Source texts of formatted documents
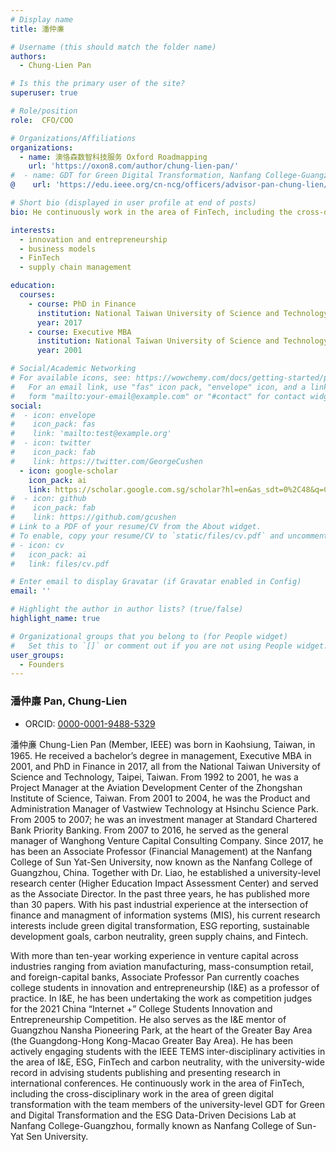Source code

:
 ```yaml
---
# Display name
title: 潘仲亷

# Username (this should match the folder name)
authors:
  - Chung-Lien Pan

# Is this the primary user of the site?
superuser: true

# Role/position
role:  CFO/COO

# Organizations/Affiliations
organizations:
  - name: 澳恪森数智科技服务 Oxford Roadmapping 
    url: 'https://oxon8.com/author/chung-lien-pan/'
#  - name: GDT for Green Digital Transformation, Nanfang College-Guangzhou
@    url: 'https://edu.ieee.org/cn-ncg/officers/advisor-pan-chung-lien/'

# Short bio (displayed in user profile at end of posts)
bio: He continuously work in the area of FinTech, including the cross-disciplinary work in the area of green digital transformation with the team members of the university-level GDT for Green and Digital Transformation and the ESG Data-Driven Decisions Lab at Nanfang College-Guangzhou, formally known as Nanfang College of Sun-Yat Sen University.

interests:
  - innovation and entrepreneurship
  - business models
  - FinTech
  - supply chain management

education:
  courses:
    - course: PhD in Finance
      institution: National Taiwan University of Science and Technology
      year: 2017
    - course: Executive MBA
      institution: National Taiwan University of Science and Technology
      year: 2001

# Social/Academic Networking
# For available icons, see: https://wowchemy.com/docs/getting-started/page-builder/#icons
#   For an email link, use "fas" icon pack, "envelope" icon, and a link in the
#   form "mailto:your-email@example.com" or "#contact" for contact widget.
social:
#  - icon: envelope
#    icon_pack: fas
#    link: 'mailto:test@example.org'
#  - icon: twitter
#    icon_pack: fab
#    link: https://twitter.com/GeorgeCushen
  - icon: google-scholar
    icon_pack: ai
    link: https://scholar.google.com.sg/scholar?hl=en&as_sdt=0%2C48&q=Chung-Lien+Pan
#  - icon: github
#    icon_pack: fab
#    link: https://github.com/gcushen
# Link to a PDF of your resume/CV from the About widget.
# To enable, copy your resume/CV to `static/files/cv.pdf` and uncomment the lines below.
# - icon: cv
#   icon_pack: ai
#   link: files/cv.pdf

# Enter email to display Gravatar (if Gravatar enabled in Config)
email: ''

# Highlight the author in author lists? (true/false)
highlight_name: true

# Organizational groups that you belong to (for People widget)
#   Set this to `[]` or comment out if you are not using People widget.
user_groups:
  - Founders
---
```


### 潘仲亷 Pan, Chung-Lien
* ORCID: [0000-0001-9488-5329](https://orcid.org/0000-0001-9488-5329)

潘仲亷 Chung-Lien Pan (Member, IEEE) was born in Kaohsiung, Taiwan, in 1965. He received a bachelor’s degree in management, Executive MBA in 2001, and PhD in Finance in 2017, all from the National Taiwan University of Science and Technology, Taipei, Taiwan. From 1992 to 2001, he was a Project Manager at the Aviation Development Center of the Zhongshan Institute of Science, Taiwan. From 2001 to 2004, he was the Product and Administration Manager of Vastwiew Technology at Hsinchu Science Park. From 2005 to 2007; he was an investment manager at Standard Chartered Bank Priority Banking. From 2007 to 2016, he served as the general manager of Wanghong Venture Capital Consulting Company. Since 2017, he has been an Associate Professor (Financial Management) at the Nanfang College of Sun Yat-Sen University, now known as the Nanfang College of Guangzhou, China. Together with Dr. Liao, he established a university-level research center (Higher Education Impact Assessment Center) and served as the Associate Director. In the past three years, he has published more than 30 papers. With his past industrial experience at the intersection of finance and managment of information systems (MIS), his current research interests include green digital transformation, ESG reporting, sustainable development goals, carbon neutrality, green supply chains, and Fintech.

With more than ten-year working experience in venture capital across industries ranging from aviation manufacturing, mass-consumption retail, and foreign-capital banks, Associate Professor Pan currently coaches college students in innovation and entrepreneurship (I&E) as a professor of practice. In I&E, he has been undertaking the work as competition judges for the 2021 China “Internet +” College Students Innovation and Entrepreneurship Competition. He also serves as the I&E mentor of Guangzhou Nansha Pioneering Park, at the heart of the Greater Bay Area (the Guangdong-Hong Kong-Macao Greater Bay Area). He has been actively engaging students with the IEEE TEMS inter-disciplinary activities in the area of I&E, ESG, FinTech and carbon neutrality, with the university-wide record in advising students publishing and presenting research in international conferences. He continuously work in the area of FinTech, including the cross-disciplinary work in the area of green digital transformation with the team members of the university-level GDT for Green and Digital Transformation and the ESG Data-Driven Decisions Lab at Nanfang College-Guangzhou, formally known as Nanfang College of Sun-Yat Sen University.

» **Instructions to follow**: Make an exact copy of the data, leaving its pictures out.

» **Solved exercise**:
Source code

:
 ```yaml
---
# Display name
title: 潘仲亷

# Username (this should match the folder name)
authors:
  - Chung-Lien Pan

# Is this the primary user of the site?
superuser: true

# Role/position
role:  CFO/COO

# Organizations/Affiliations
organizations:
  - name: 澳恪森数智科技服务 Oxford Roadmapping 
    url: 'https://oxon8.com/author/chung-lien-pan/'
#  - name: GDT for Green Digital Transformation, Nanfang College-Guangzhou
@    url: 'https://edu.ieee.org/cn-ncg/officers/advisor-pan-chung-lien/'

# Short bio (displayed in user profile at end of posts)
bio: He continuously work in the area of FinTech, including the cross-disciplinary work in the area of green digital transformation with the team members of the university-level GDT for Green and Digital Transformation and the ESG Data-Driven Decisions Lab at Nanfang College-Guangzhou, formally known as Nanfang College of Sun-Yat Sen University.

interests:
  - innovation and entrepreneurship
  - business models
  - FinTech
  - supply chain management

education:
  courses:
    - course: PhD in Finance
      institution: National Taiwan University of Science and Technology
      year: 2017
    - course: Executive MBA
      institution: National Taiwan University of Science and Technology
      year: 2001

# Social/Academic Networking
# For available icons, see: https://wowchemy.com/docs/getting-started/page-builder/#icons
#   For an email link, use "fas" icon pack, "envelope" icon, and a link in the
#   form "mailto:your-email@example.com" or "#contact" for contact widget.
social:
#  - icon: envelope
#    icon_pack: fas
#    link: 'mailto:test@example.org'
#  - icon: twitter
#    icon_pack: fab
#    link: https://twitter.com/GeorgeCushen
  - icon: google-scholar
    icon_pack: ai
    link: https://scholar.google.com.sg/scholar?hl=en&as_sdt=0%2C48&q=Chung-Lien+Pan
#  - icon: github
#    icon_pack: fab
#    link: https://github.com/gcushen
# Link to a PDF of your resume/CV from the About widget.
# To enable, copy your resume/CV to `static/files/cv.pdf` and uncomment the lines below.
# - icon: cv
#   icon_pack: ai
#   link: files/cv.pdf

# Enter email to display Gravatar (if Gravatar enabled in Config)
email: ''

# Highlight the author in author lists? (true/false)
highlight_name: true

# Organizational groups that you belong to (for People widget)
#   Set this to `[]` or comment out if you are not using People widget.
user_groups:
  - Founders
---
```


### 潘仲亷 Pan, Chung-Lien
* ORCID: [0000-0001-9488-5329](https://orcid.org/0000-0001-9488-5329)

潘仲亷 Chung-Lien Pan (Member, IEEE) was born in Kaohsiung, Taiwan, in 1965. He received a bachelor’s degree in management, Executive MBA in 2001, and PhD in Finance in 2017, all from the National Taiwan University of Science and Technology, Taipei, Taiwan. From 1992 to 2001, he was a Project Manager at the Aviation Development Center of the Zhongshan Institute of Science, Taiwan. From 2001 to 2004, he was the Product and Administration Manager of Vastwiew Technology at Hsinchu Science Park. From 2005 to 2007; he was an investment manager at Standard Chartered Bank Priority Banking. From 2007 to 2016, he served as the general manager of Wanghong Venture Capital Consulting Company. Since 2017, he has been an Associate Professor (Financial Management) at the Nanfang College of Sun Yat-Sen University, now known as the Nanfang College of Guangzhou, China. Together with Dr. Liao, he established a university-level research center (Higher Education Impact Assessment Center) and served as the Associate Director. In the past three years, he has published more than 30 papers. With his past industrial experience at the intersection of finance and managment of information systems (MIS), his current research interests include green digital transformation, ESG reporting, sustainable development goals, carbon neutrality, green supply chains, and Fintech.

With more than ten-year working experience in venture capital across industries ranging from aviation manufacturing, mass-consumption retail, and foreign-capital banks, Associate Professor Pan currently coaches college students in innovation and entrepreneurship (I&E) as a professor of practice. In I&E, he has been undertaking the work as competition judges for the 2021 China “Internet +” College Students Innovation and Entrepreneurship Competition. He also serves as the I&E mentor of Guangzhou Nansha Pioneering Park, at the heart of the Greater Bay Area (the Guangdong-Hong Kong-Macao Greater Bay Area). He has been actively engaging students with the IEEE TEMS inter-disciplinary activities in the area of I&E, ESG, FinTech and carbon neutrality, with the university-wide record in advising students publishing and presenting research in international conferences. He continuously work in the area of FinTech, including the cross-disciplinary work in the area of green digital transformation with the team members of the university-level GDT for Green and Digital Transformation and the ESG Data-Driven Decisions Lab at Nanfang College-Guangzhou, formally known as Nanfang College of Sun-Yat Sen University.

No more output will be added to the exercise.